In support of its Motion for Summary Judgment, BANA has presented undisputed Rule 56 record evidence that establishes that Plaintiffs' payments (or, that is to say, those payments that were actually made) were, at all times, properly credited according to the terms of the Note and Mortgage, and that any fees and/or late charges that were incurred were authorized according to the terms of the Note and Mortgage. (Doc. # 70-9 ¶ 17). In contrast, Plaintiffs have presented no evidence whatsoever in support of their conclusory allegations that payments were not properly applied. The alleged "forensic evidence" is simply nowhere to be found in the record. Therefore, Defendants are entitled to summary judgment on this claim.
E. Count Seven - Plaintiffs Have Not Shown They are Entitled to an Injunction
In Count Seven, Plaintiffs appear to request an injunction against unspecified conduct by Defendants. (Doc. # 35 ¶¶ 30-31). An injunction is a remedy, not a cause of action. "There is no such thing as a suit for a traditional injunction in the abstract. For a traditional injunction to be even theoretically available, a plaintiff must be able to articulate a basis for relief that would withstand scrutiny under Fed.R.Civ.P. 12(b)(6)." Alabama v. U.S. Army Corps of Engineers, 424 F.3d 1117, 1127 (11th Cir. 2005) (citing Klay v. United Healthgroup, Inc., 376 F.3d 1092, 1097 (11th Cir. 2004)). Injunctive relief is not properly pled as a separate cause of action, but is available only as a part of the relief granted if a plaintiff prevails on a substantive cause of action. Klay, 376 F.3d at 1097. Therefore, this claim necessarily fails.

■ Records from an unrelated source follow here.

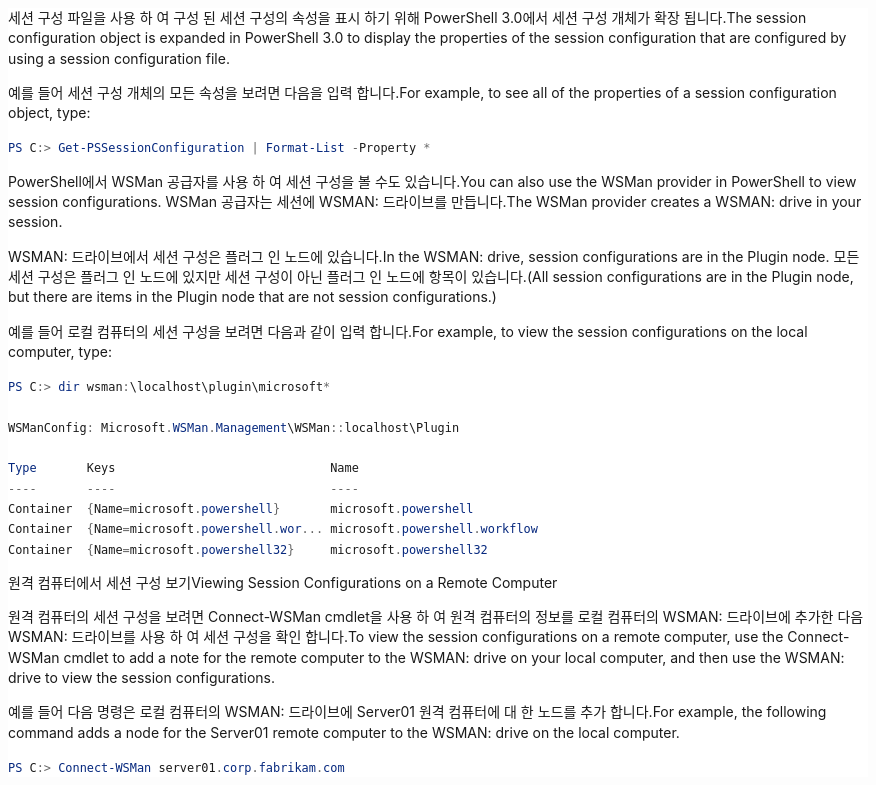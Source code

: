 <span data-ttu-id="3f562-140">세션 구성 파일을 사용 하 여 구성 된 세션 구성의 속성을 표시 하기 위해 PowerShell 3.0에서 세션 구성 개체가 확장 됩니다.</span><span class="sxs-lookup"><span data-stu-id="3f562-140">The session configuration object is expanded in PowerShell 3.0 to display the properties of the session configuration that are configured by using a session configuration file.</span></span>

<span data-ttu-id="3f562-141">예를 들어 세션 구성 개체의 모든 속성을 보려면 다음을 입력 합니다.</span><span class="sxs-lookup"><span data-stu-id="3f562-141">For example, to see all of the properties of a session configuration object, type:</span></span>

```powershell
PS C:> Get-PSSessionConfiguration | Format-List -Property *
```

<span data-ttu-id="3f562-142">PowerShell에서 WSMan 공급자를 사용 하 여 세션 구성을 볼 수도 있습니다.</span><span class="sxs-lookup"><span data-stu-id="3f562-142">You can also use the WSMan provider in PowerShell to view session configurations.</span></span> <span data-ttu-id="3f562-143">WSMan 공급자는 세션에 WSMAN: 드라이브를 만듭니다.</span><span class="sxs-lookup"><span data-stu-id="3f562-143">The WSMan provider creates a WSMAN: drive in your session.</span></span>

<span data-ttu-id="3f562-144">WSMAN: 드라이브에서 세션 구성은 플러그 인 노드에 있습니다.</span><span class="sxs-lookup"><span data-stu-id="3f562-144">In the WSMAN: drive, session configurations are in the Plugin node.</span></span> <span data-ttu-id="3f562-145">모든 세션 구성은 플러그 인 노드에 있지만 세션 구성이 아닌 플러그 인 노드에 항목이 있습니다.</span><span class="sxs-lookup"><span data-stu-id="3f562-145">(All session configurations are in the Plugin node, but there are items in the Plugin node that are not session configurations.)</span></span>

<span data-ttu-id="3f562-146">예를 들어 로컬 컴퓨터의 세션 구성을 보려면 다음과 같이 입력 합니다.</span><span class="sxs-lookup"><span data-stu-id="3f562-146">For example, to view the session configurations on the local computer, type:</span></span>

```powershell
PS C:> dir wsman:\localhost\plugin\microsoft*

WSManConfig: Microsoft.WSMan.Management\WSMan::localhost\Plugin

Type       Keys                              Name
----       ----                              ----
Container  {Name=microsoft.powershell}       microsoft.powershell
Container  {Name=microsoft.powershell.wor... microsoft.powershell.workflow
Container  {Name=microsoft.powershell32}     microsoft.powershell32
```

<span data-ttu-id="3f562-147">원격 컴퓨터에서 세션 구성 보기</span><span class="sxs-lookup"><span data-stu-id="3f562-147">Viewing Session Configurations on a Remote Computer</span></span>

<span data-ttu-id="3f562-148">원격 컴퓨터의 세션 구성을 보려면 Connect-WSMan cmdlet을 사용 하 여 원격 컴퓨터의 정보를 로컬 컴퓨터의 WSMAN: 드라이브에 추가한 다음 WSMAN: 드라이브를 사용 하 여 세션 구성을 확인 합니다.</span><span class="sxs-lookup"><span data-stu-id="3f562-148">To view the session configurations on a remote computer, use the Connect-WSMan cmdlet to add a note for the remote computer to the WSMAN: drive on your local computer, and then use the WSMAN: drive to view the session configurations.</span></span>

<span data-ttu-id="3f562-149">예를 들어 다음 명령은 로컬 컴퓨터의 WSMAN: 드라이브에 Server01 원격 컴퓨터에 대 한 노드를 추가 합니다.</span><span class="sxs-lookup"><span data-stu-id="3f562-149">For example, the following command adds a node for the Server01 remote computer to the WSMAN: drive on the local computer.</span></span>

```powershell
PS C:> Connect-WSMan server01.corp.fabrikam.com
```
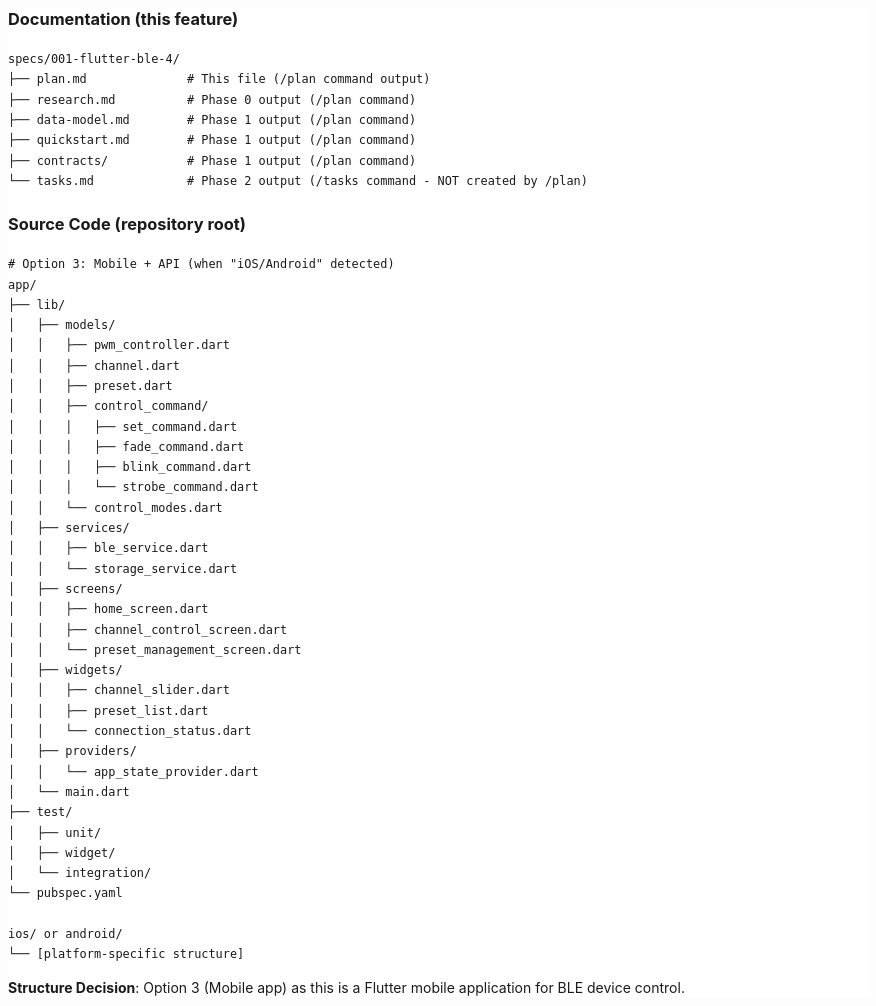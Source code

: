 ### Documentation (this feature)
```
specs/001-flutter-ble-4/
├── plan.md              # This file (/plan command output)
├── research.md          # Phase 0 output (/plan command)
├── data-model.md        # Phase 1 output (/plan command)
├── quickstart.md        # Phase 1 output (/plan command)
├── contracts/           # Phase 1 output (/plan command)
└── tasks.md             # Phase 2 output (/tasks command - NOT created by /plan)
```

### Source Code (repository root)
```
# Option 3: Mobile + API (when "iOS/Android" detected)
app/
├── lib/
│   ├── models/
│   │   ├── pwm_controller.dart
│   │   ├── channel.dart
│   │   ├── preset.dart
│   │   ├── control_command/
│   │   │   ├── set_command.dart
│   │   │   ├── fade_command.dart
│   │   │   ├── blink_command.dart
│   │   │   └── strobe_command.dart
│   │   └── control_modes.dart
│   ├── services/
│   │   ├── ble_service.dart
│   │   └── storage_service.dart
│   ├── screens/
│   │   ├── home_screen.dart
│   │   ├── channel_control_screen.dart
│   │   └── preset_management_screen.dart
│   ├── widgets/
│   │   ├── channel_slider.dart
│   │   ├── preset_list.dart
│   │   └── connection_status.dart
│   ├── providers/
│   │   └── app_state_provider.dart
│   └── main.dart
├── test/
│   ├── unit/
│   ├── widget/
│   └── integration/
└── pubspec.yaml

ios/ or android/
└── [platform-specific structure]
```

**Structure Decision**: Option 3 (Mobile app) as this is a Flutter mobile application for BLE device control.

But even if a separate cause of action for an injunction stated a claim for relief (and, to be clear, it does not), in this case, Plaintiffs are not entitled to the requested injunctive relief. The first prerequisite a plaintiff must establish to obtain an injunction is a substantial likelihood of success on the merits. Palmer v. Braun, 287 F.3d 1325, 1329 (11th Cir. 2002). Although Plaintiffs have pled other substantive causes of action in their First Amended Complaint, as discussed above, they cannot show they have a substantial likelihood of success on the merits of any of their claims because Defendants are entitled to summary judgment on all of those claims.
IV. Conclusion
For the foregoing reasons, Defendants are entitled to judgment as a matter of law on all of the claims asserted in Plaintiffs' First Amended Complaint and Defendants' Motions for Summary Judgment are due to be granted. A separate order will be entered.
DONE and ORDERED this October 9, 2014.